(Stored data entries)
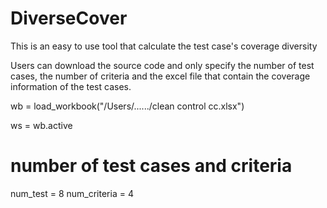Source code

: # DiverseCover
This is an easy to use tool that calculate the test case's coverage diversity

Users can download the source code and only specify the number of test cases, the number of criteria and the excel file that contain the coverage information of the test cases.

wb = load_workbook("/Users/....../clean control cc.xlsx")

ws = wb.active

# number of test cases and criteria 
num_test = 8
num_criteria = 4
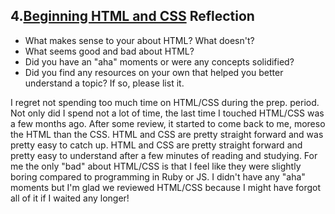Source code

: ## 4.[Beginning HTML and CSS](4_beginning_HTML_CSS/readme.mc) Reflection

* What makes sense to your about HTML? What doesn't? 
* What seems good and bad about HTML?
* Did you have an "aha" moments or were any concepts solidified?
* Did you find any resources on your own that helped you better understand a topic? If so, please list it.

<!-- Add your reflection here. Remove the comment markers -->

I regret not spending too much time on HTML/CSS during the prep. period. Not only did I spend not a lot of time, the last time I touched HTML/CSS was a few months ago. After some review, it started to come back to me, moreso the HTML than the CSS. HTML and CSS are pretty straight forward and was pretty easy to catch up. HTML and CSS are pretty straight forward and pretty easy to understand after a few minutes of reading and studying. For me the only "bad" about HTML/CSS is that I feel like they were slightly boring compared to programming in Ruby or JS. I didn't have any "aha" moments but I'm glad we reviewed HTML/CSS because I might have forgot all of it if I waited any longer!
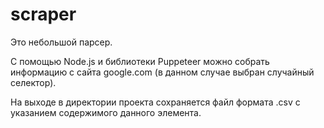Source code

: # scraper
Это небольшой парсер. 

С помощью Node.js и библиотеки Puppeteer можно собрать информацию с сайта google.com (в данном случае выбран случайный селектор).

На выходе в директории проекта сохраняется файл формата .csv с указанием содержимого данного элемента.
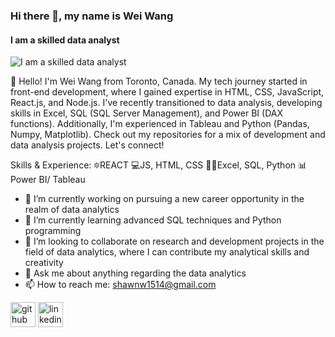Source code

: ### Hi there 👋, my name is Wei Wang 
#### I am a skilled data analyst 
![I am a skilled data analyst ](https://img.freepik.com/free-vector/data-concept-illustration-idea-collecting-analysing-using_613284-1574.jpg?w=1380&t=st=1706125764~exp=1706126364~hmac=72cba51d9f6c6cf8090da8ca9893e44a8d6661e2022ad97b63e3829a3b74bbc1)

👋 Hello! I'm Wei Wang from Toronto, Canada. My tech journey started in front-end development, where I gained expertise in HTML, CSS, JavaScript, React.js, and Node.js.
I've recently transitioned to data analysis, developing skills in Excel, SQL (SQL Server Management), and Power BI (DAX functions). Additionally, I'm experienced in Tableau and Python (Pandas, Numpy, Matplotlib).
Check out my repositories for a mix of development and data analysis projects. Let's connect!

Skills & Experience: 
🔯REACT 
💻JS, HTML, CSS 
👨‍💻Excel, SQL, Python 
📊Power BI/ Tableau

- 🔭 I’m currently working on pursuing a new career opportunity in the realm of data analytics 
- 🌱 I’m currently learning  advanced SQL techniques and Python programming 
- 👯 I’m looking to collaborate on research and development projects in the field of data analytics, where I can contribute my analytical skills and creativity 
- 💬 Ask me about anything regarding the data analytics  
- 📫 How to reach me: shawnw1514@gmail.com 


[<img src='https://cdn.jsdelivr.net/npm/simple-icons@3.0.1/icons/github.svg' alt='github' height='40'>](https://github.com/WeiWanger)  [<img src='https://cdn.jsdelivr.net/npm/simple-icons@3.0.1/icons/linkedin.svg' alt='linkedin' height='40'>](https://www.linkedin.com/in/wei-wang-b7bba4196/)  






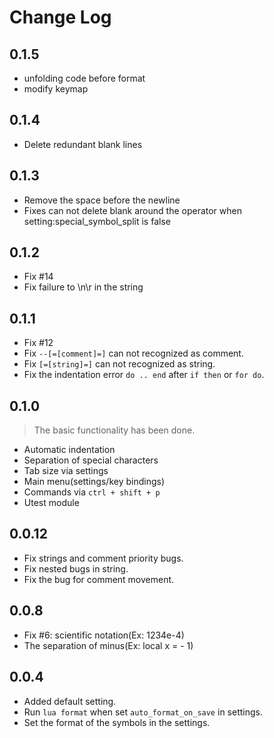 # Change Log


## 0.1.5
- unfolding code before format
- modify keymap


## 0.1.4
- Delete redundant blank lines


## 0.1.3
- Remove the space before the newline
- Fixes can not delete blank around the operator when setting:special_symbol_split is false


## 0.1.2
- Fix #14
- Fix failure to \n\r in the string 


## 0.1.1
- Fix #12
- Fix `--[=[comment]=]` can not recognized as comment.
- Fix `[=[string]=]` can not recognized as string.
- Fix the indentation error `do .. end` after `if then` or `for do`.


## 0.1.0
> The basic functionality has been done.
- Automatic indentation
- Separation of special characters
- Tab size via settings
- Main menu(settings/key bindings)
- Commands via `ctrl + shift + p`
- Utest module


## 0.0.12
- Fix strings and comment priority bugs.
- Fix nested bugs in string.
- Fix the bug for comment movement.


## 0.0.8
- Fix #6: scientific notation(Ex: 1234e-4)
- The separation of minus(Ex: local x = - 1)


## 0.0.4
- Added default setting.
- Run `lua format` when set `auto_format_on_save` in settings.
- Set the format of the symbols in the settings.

■ Activity: Number of lines above containing "that": give it, with no other text.

■ Worked solution: 4